→ **EXERCISE BRIEF**: A copy is needed of each line in the records that has the word "reactions".

EXERCISE DATA below:

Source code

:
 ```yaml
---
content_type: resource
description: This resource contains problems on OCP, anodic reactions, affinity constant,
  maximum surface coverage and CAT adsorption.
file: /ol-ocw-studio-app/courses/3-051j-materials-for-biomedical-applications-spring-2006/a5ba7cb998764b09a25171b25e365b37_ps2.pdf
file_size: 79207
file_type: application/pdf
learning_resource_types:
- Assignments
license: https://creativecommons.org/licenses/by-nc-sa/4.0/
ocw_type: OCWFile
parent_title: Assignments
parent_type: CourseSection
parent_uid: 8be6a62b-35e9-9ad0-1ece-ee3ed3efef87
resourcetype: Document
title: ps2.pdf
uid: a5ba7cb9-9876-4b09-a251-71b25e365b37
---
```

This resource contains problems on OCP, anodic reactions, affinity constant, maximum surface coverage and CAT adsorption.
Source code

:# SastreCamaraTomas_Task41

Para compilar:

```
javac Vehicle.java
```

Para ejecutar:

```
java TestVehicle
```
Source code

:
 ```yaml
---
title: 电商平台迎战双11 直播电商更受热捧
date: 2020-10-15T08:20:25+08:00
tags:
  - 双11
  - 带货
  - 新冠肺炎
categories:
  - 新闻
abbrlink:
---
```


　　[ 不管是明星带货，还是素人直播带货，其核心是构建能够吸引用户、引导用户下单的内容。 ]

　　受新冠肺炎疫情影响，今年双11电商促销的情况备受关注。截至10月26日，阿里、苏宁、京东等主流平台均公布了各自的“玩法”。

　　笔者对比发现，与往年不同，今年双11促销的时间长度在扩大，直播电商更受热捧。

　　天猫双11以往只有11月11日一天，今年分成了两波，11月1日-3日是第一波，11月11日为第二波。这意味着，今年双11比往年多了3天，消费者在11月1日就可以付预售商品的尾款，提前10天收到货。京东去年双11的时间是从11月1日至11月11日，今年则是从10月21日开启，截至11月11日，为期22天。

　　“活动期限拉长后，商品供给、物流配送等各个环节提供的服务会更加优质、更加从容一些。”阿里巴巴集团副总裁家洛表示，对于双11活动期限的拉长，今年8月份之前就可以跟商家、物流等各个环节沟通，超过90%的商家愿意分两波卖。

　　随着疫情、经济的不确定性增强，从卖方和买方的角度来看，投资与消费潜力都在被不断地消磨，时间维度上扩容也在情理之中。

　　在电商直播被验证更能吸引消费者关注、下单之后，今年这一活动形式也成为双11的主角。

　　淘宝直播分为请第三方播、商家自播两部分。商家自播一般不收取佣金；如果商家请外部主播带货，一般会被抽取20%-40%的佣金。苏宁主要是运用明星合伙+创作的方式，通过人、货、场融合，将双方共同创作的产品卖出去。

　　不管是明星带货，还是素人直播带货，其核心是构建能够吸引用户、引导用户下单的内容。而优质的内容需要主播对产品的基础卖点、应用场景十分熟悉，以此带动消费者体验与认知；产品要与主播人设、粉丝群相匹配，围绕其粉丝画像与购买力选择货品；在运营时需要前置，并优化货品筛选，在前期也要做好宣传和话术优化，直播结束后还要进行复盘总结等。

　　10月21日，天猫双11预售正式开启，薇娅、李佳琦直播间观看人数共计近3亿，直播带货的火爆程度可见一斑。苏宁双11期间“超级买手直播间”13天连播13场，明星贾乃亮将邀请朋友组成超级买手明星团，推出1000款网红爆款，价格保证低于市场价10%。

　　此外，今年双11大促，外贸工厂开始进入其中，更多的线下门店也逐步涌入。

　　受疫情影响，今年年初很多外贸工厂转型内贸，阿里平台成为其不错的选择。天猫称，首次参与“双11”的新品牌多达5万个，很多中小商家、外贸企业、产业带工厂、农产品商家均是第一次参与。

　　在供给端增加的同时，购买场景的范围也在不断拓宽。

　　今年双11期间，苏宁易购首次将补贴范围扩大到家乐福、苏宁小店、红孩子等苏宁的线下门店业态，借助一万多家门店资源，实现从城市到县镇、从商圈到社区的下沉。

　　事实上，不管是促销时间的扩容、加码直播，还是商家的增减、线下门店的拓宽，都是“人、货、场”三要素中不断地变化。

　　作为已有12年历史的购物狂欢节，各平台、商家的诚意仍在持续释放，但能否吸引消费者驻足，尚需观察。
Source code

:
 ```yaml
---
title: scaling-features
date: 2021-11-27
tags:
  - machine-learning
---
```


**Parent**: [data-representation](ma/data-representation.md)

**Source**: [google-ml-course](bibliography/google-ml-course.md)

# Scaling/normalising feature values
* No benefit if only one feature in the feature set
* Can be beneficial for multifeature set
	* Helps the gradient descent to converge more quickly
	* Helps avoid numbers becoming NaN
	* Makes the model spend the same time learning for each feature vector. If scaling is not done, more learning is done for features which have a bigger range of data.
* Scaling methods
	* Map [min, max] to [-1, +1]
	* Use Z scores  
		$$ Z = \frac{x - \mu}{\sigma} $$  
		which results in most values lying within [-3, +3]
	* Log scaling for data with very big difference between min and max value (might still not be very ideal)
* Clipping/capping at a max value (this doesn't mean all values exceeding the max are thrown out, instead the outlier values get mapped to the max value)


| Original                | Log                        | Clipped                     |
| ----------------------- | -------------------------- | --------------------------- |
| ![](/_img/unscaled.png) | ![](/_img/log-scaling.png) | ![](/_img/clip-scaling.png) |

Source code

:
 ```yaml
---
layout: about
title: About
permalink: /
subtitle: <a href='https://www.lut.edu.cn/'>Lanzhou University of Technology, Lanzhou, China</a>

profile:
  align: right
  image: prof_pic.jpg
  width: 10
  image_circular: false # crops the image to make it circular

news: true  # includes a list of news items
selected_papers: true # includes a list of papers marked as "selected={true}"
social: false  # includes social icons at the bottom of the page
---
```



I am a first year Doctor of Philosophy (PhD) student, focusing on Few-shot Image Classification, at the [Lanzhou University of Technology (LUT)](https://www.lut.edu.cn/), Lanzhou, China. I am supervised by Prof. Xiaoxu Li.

End of EXERCISE DATA.
EXERCISE DATA below:

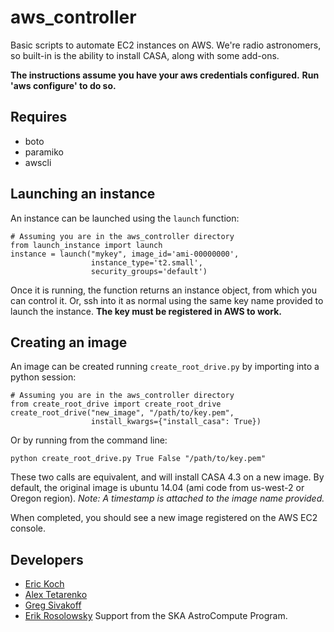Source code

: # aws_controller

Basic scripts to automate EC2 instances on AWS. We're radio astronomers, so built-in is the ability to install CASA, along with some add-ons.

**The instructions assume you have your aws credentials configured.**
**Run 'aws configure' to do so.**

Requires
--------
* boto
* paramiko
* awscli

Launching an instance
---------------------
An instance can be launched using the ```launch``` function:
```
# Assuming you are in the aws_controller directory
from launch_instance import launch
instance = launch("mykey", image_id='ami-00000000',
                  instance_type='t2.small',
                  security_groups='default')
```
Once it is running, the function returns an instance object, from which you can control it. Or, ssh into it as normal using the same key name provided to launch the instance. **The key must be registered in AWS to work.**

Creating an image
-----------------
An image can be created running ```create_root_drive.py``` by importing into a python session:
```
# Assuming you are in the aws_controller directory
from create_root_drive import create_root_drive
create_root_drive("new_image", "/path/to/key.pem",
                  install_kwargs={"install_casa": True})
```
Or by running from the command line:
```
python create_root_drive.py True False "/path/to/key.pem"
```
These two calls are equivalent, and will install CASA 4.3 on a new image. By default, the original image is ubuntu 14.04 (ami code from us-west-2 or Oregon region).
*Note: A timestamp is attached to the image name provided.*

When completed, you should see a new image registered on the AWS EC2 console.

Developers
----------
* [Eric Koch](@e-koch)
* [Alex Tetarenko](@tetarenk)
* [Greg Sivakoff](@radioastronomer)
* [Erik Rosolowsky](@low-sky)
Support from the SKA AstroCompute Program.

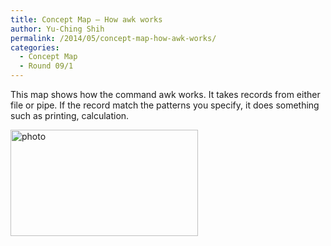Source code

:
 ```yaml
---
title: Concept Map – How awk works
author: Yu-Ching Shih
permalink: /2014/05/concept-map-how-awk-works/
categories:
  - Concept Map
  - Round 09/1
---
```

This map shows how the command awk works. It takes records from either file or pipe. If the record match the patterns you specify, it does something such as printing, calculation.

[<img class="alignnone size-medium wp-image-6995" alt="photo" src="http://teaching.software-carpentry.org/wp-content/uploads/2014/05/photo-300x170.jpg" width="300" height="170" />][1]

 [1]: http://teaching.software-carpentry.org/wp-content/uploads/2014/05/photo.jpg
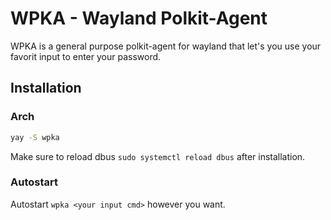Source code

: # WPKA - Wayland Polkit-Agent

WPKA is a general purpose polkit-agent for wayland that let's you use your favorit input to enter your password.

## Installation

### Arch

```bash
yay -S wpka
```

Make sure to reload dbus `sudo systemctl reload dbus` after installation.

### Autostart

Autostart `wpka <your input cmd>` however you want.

End of EXERCISE DATA.

→ **EXERCISE RESPONSE**:
description: This resource contains problems on OCP, anodic reactions, affinity constant,
This resource contains problems on OCP, anodic reactions, affinity constant, maximum surface coverage and CAT adsorption.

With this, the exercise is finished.